Smaller departments can have higher variability in year-to-year grant awards, citation counts, and other productivity metrics. Instructional metrics can very easily be thrown off by faculty development or FMLA leave, which does not appear to be accounted for in the FTE metrics¹ Small departments are also far more disrupted by turnover events, because one event in a unit of size 4 or 8 is a large proportion of the unit – and, given that research productivity metrics do not include faculty who have left the unit, a large loss in measured productivity.

The problems with the analysis do not stop with the idea of using the correct comparison group, the lack of consideration for variability in the size of the department. In the eagerness to create the right combination of values, the analyst conducting this analysis inadvertently did the statistical equivalent of dividing by zero. The resulting variables (this problem is found in both research and teaching metrics) would, statistically, have no estimable mean and infinite variance² – which is not what you want if the next step is to take that variable and create a z-score. Ultimately, this z-score contains no information – but by then averaging it with the other research or teaching z-scores, all of the downstream calculations also contain no useful information.

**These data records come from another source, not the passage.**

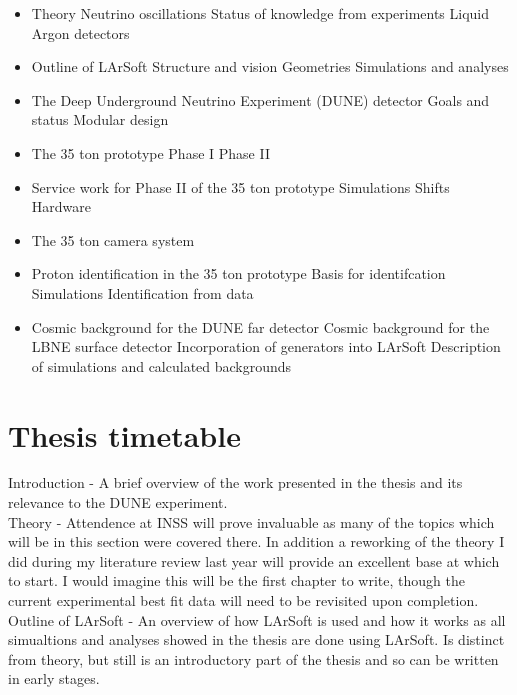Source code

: \documentclass[11pt]{report} %
\begin{document}
{\begin{itemize}
\item Theory
  \subitem Neutrino oscillations
  \subitem Status of knowledge from experiments
  \subitem Liquid Argon detectors

\item Outline of LArSoft
  \subitem Structure and vision
  \subitem Geometries
  \subitem Simulations and analyses
  
\item The Deep Underground Neutrino Experiment (DUNE) detector
  \subitem Goals and status
  \subitem Modular design

\item The 35 ton prototype
  \subitem Phase I
  \subitem Phase II 
  
\item Service work for Phase II of the 35 ton prototype
  \subitem Simulations
  \subitem Shifts
  \subitem Hardware
  
\item The 35 ton camera system

\item Proton identification in the 35 ton prototype
  \subitem Basis for identifcation
  \subitem Simulations
  \subitem Identification from data
  
\item Cosmic background for the DUNE far detector
  \subitem Cosmic background for the LBNE surface detector
  \subitem Incorporation of generators into LArSoft
  \subitem Description of simulations and calculated backgrounds
    
\end{itemize}

\section{Thesis timetable}
Introduction - A brief overview of the work presented in the thesis and its relevance to the DUNE experiment.\\

Theory - Attendence at INSS will prove invaluable as many of the topics which will be in this section were covered there. In addition a reworking of the theory I did during my literature review last year will provide an excellent base at which to start. I would imagine this will be the first chapter to write, though the current experimental best fit data will need to be revisited upon completion.\\

Outline of LArSoft - An overview of how LArSoft is used and how it works as all simualtions and analyses showed in the thesis are done using LArSoft. Is distinct from theory, but still is an introductory part of the thesis and so can be written in early stages. \\

}
\end{document}
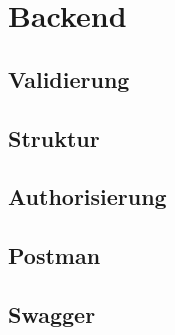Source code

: \chapter{Backend}\label{ch:backend}

\section{Validierung}

\section{Struktur}

\section{Authorisierung}

\section{Postman}

\section{Swagger}



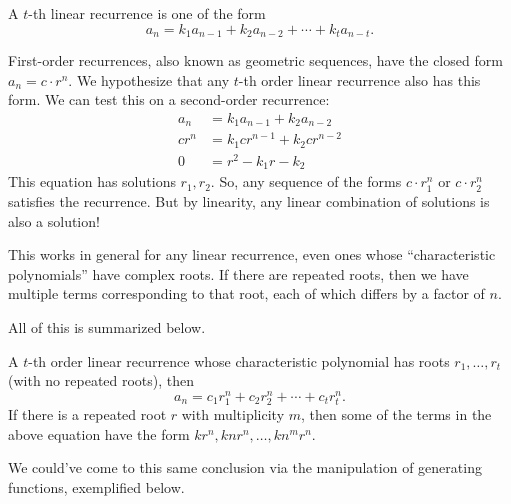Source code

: \documentclass[../m055main.tex]{subfiles}
\begin{document}
\begin{definition}
    A $t$-th linear recurrence is one of the form
    \[ a_n = k_1 a_{n-1} + k_2a_{n-2} + \cdots + k_t a_{n-t}. \]
\end{definition}

First-order recurrences, also known as geometric sequences, have the closed form $a_n = c \cdot r^n$.
We hypothesize that any $t$-th order linear recurrence also has this form.
We can test this on a second-order recurrence:
\begin{align*}
    a_n &= k_1 a_{n-1} + k_2 a_{n-2} \\
    c r^{n} &= k_1 cr^{n-1} + k_2 cr^{n-2} \\
    0 &= r^2 - k_1 r - k_2
\end{align*}
This equation has solutions $r_1, r_2$.
So, any sequence of the forms $c \cdot r_1^{n}$ or $c \cdot r_2^{n}$ satisfies the recurrence.
But by linearity, any linear combination of solutions is also a solution!

This works in general for any linear recurrence, even ones whose ``characteristic polynomials'' have complex roots.
If there are repeated roots, then we have multiple terms corresponding to that root, each of which differs by a factor of $n$.

All of this is summarized below.

\begin{theorem}
    A $t$-th order linear recurrence whose characteristic polynomial has roots $r_1, \ldots, r_t$ (with no repeated roots), then
    \[ a_n = c_1 r_1^{n} + c_2 r_2^{n} + \cdots + c_t r_t^{n}. \]
    If there is a repeated root $r$ with multiplicity $m$, then some of the terms in the above equation have the form $k r^{n}, k n r^{n}, \ldots, k n^{m} r^{n}$.
\end{theorem}

We could've come to this same conclusion via the manipulation of generating functions, exemplified below.
\end{document}
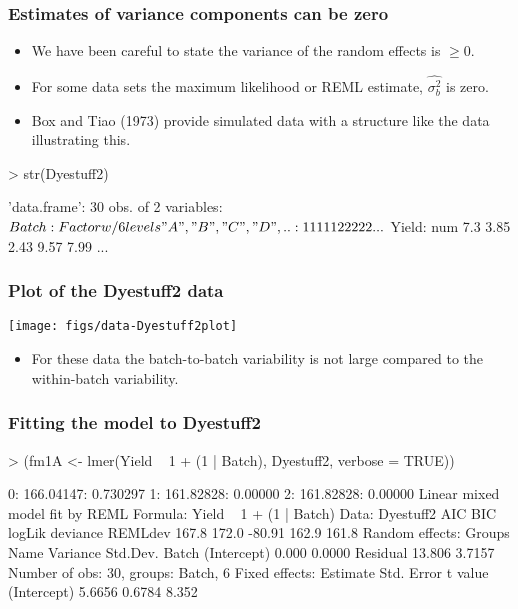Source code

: \begin{frame}[fragile]
  \frametitle{Estimates of variance components can be zero}
  \begin{itemize}
  \item We have been careful to state the variance of the random
    effects is $\ge0$.
  \item For some data sets the maximum likelihood or REML estimate,
    $\widehat{\sigma_b^2}$ is zero.
  \item Box and Tiao (1973) provide simulated data with a structure
    like the  data illustrating this.
  \end{itemize}
\begin{Schunk}
\begin{Sinput}
> str(Dyestuff2)
\end{Sinput}
\begin{Soutput}
'data.frame':	30 obs. of  2 variables:
 $ Batch: Factor w/ 6 levels "A","B","C","D",..: 1 1 1 1 1 2 2 2 2 2 ...
 $ Yield: num  7.3 3.85 2.43 9.57 7.99 ...
\end{Soutput}
\end{Schunk}
\end{frame}
\begin{frame}[fragile]
  \frametitle{Plot of the Dyestuff2 data}
  \begin{center}
\texttt{[image: figs/data-Dyestuff2plot]}
  \end{center}
  \begin{itemize}
  \item For these data the batch-to-batch variability is not large
    compared to the within-batch variability.
  \end{itemize}
\end{frame}
\begin{frame}[fragile]
  \frametitle{Fitting the model to Dyestuff2}
\begin{Schunk}
\begin{Sinput}
> (fm1A <- lmer(Yield ~ 1 + (1 | Batch), Dyestuff2, verbose = TRUE))
\end{Sinput}
\begin{Soutput}
  0:     166.04147: 0.730297
  1:     161.82828:  0.00000
  2:     161.82828:  0.00000
Linear mixed model fit by REML 
Formula: Yield ~ 1 + (1 | Batch) 
   Data: Dyestuff2 
   AIC   BIC logLik deviance REMLdev
 167.8 172.0 -80.91    162.9   161.8
Random effects:
 Groups   Name        Variance Std.Dev.
 Batch    (Intercept)  0.000   0.0000  
 Residual             13.806   3.7157  
Number of obs: 30, groups: Batch, 6
Fixed effects:
            Estimate Std. Error t value
(Intercept)   5.6656     0.6784   8.352
\end{Soutput}
\end{Schunk}
\end{frame}
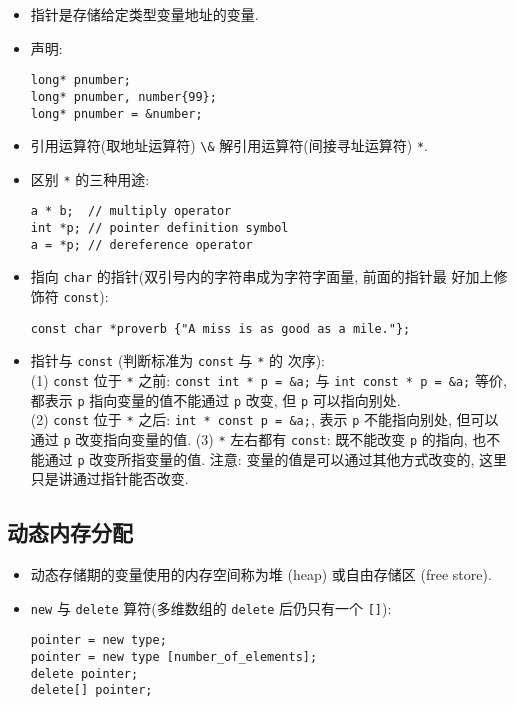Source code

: \documentclass[a4paper,UTF8]{ctexart}
\begin{document}
\begin{itemize}[leftmargin=0pt, rightmargin=0cm, labelwidth=0.8cm, labelsep=0.2cm]
\item 指针是存储给定类型变量地址的变量.
\item 声明:
\begin{lstlisting}
long* pnumber;
long* pnumber, number{99};
long* pnumber = &number;
\end{lstlisting}
\item 引用运算符(取地址运算符) \lstinline{\&} \quad 解引用运算符(间接寻址运算符)
  \lstinline{*}.
\item 区别 \lstinline{*} 的三种用途:
\begin{lstlisting}
a * b;  // multiply operator
int *p; // pointer definition symbol
a = *p; // dereference operator
\end{lstlisting}
\item 指向 \lstinline{char} 的指针(双引号内的字符串成为字符字面量, 前面的指针最
  好加上修饰符 \lstinline{const}):
\begin{lstlisting}
const char *proverb {"A miss is as good as a mile."};
\end{lstlisting}
\item 指针与 \lstinline{const} (判断标准为 \lstinline{const} 与 \lstinline{*} 的
  次序):\\
(1) \lstinline{const} 位于 \lstinline{*} 之前: \lstinline{const int * p = &a;}
与 \lstinline{int const * p = &a;} 等价, 都表示 \lstinline{p} 指向变量的值不能通过
\lstinline{p} 改变, 但 \lstinline{p} 可以指向别处.\\
(2) \lstinline{const} 位于 \lstinline{*} 之后: \lstinline{int * const p = &a;},
表示 \lstinline{p} 不能指向别处, 但可以通过 \lstinline{p} 改变指向变量的值.
(3) \lstinline{*} 左右都有 \lstinline{const}: 既不能改变 \lstinline{p} 的指向,
也不能通过 \lstinline{p} 改变所指变量的值.
注意: 变量的值是可以通过其他方式改变的, 这里只是讲通过指针能否改变.
\end{itemize}

\subsection{动态内存分配}

\begin{itemize}[leftmargin=0pt, rightmargin=0cm, labelwidth=0.8cm, labelsep=0.2cm]
\item 动态存储期的变量使用的内存空间称为堆 (heap) 或自由存储区 (free store).
\item \lstinline{new} 与 \lstinline{delete} 算符(多维数组的
  \lstinline{delete} 后仍只有一个 \lstinline{[]}):
\begin{lstlisting}
pointer = new type;
pointer = new type [number_of_elements];
delete pointer;
delete[] pointer;
\end{lstlisting}
\end{itemize}
\end{document}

We won’t bore you with the statistical proofs and properties, but this is ultimately just one smoking gun suggesting that the metrics used in the analysis are completely unreliable.

As this problem affects both the research and teaching metrics, it is the opinion of the department as statisticians (rather than as faculty whose jobs are on the line) that the analysis should be re-done in consultation with a professionally certified statistician (the P-Stat credential is issued by the American Statistical Association).

B.4 Use of Scholarly Research Index

B.4.1 Combination of Multiple SRI Values

Some departments have multiple SRI scores generated by Academic Analytics.

In some disciplines, departments might be book-focused or article focused, or might have members with different focuses. Examples in Figure B.1 include Communication Studies, Sociology, Advertising, Landscape Architecture, Interior Design, and Broadcasting, among others.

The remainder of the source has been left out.